Deuxièmement, nous évaluons la gestion continue du risque de marché en examinant la corrélation entre les variations annuelles du corpus fiduciaire global et les variations annuelles du S & P 500. Pour reprendre les termes du retraitement, » la gestion du risque par un fiduciaire exige qu’une attention particulière soit accordée à la tolérance de la fiducie particulière à la volatilité. »Nous constatons que, bien que les avoirs en actions et donc l’exposition au risque de marché aient augmenté après la règle de l’investisseur prudent, le corpus de confiance n’est pas devenu plus corrélé avec le S & P 500. Au contraire, une variation de 1 % du S & P 500 entraîne une variation de 0,5 % du corpus fiduciaire pour toutes les années étudiées, avant et après la règle. Nous expliquons cette constatation par la preuve d’un rééquilibrage plus fréquent du portefeuille après la réforme, conformément à l’imposition par la règle d’une obligation de procéder à des ajustements continus du portefeuille. Comme nous n’observons le corpus de confiance qu’à la fin de l’année, mais que le rééquilibrage se produit de temps en temps tout au long de l’année, une augmentation du rééquilibrage pourrait masquer ce qui aurait pu autrement être une corrélation accrue avec le S & P 500. Nous discutons également de la possibilité qu’après la réforme, les fiduciaires aient investi dans une gamme plus large d’actions que celles qui comprennent les S & P 500 (par exemple, les émissions de moyenne et de petite capitalisation ou les actions étrangères), ce qui réduirait la corrélation entre le corpus de fiducies et les S& P 500.

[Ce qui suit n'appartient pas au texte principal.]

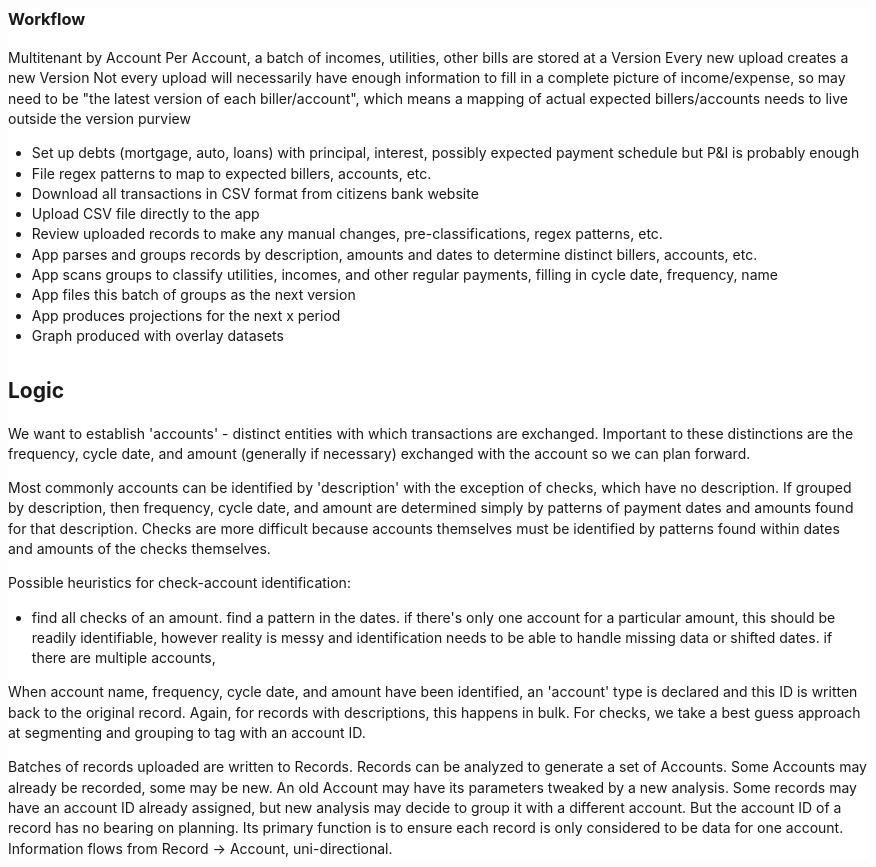 ### Workflow 

Multitenant by Account 
Per Account, a batch of incomes, utilities, other bills are stored at a Version 
Every new upload creates a new Version 
Not every upload will necessarily have enough information to fill in a complete picture of income/expense, so may need to be "the latest version of each biller/account", which means a mapping of actual expected billers/accounts needs to live outside the version purview 

* Set up debts (mortgage, auto, loans) with principal, interest, possibly expected payment schedule but P&I is probably enough 
* File regex patterns to map to expected billers, accounts, etc.
* Download all transactions in CSV format from citizens bank website 
* Upload CSV file directly to the app 
* Review uploaded records to make any manual changes, pre-classifications, regex patterns, etc. 
* App parses and groups records by description, amounts and dates to determine distinct billers, accounts, etc. 
* App scans groups to classify utilities, incomes, and other regular payments, filling in cycle date, frequency, name 
* App files this batch of groups as the next version 
* App produces projections for the next x period 
* Graph produced with overlay datasets

## Logic 

We want to establish 'accounts' - distinct entities with which transactions are 
exchanged. Important to these distinctions are the frequency, cycle date, and 
amount (generally if necessary) exchanged with the account so we can plan 
forward.

Most commonly accounts can be identified 
by 'description' with the exception of checks, which have no description. If
grouped by description, then frequency, cycle date, and amount are determined 
simply by patterns of payment dates and amounts found for that description. 
Checks are more difficult because accounts themselves must be identified 
by patterns found within dates and amounts of the checks themselves.

Possible heuristics for check-account identification:

* find all checks of an amount. find a pattern in the dates. if there's only one 
account for a particular amount, this should be readily identifiable, however 
reality is messy and identification needs to be able to handle missing data 
or shifted dates. if there are multiple accounts, 

When account name, frequency, cycle date, and amount have been identified,
an 'account' type is declared and this ID is written back to the original record.
Again, for records with descriptions, this happens in bulk. For checks, we
take a best guess approach at segmenting and grouping to tag with an account ID.

Batches of records uploaded are written to Records.
Records can be analyzed to generate a set of Accounts.
Some Accounts may already be recorded, some may be new. 
An old Account may have its parameters tweaked by a new analysis.
Some records may have an account ID already assigned, but new analysis
may decide to group it with a different account.
But the account ID of a record has no bearing on planning. Its primary function 
is to ensure each record is only considered to be data for one account.
Information flows from Record -> Account, uni-directional.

Nos résultats suggèrent que la pièce maîtresse de la règle de prudence de l’investisseur, soit l’orientation visant à aligner le risque de marché sur la tolérance au risque des bénéficiaires et à gérer le risque de façon continue, a été largement suivie. Nos conclusions corrigent ainsi un malentendu dans un débat politique en cours sur la loi régissant l’investissement fiduciaire. Certains critiques ont suggéré qu’au cours des années précédant la crise financière de 2008, la règle invitait imprudemment les fiduciaires à laisser le risque de marché s’accumuler par des stocks excessifs. Sur cette hypothèse d’échec de la gestion des risques, ces critiques ont exhorté à remplacer la règle de l’investisseur prudent par des abris sûrs ou des listes d’investissements approuvés. Notre étude remet en question la base empirique de ces propositions.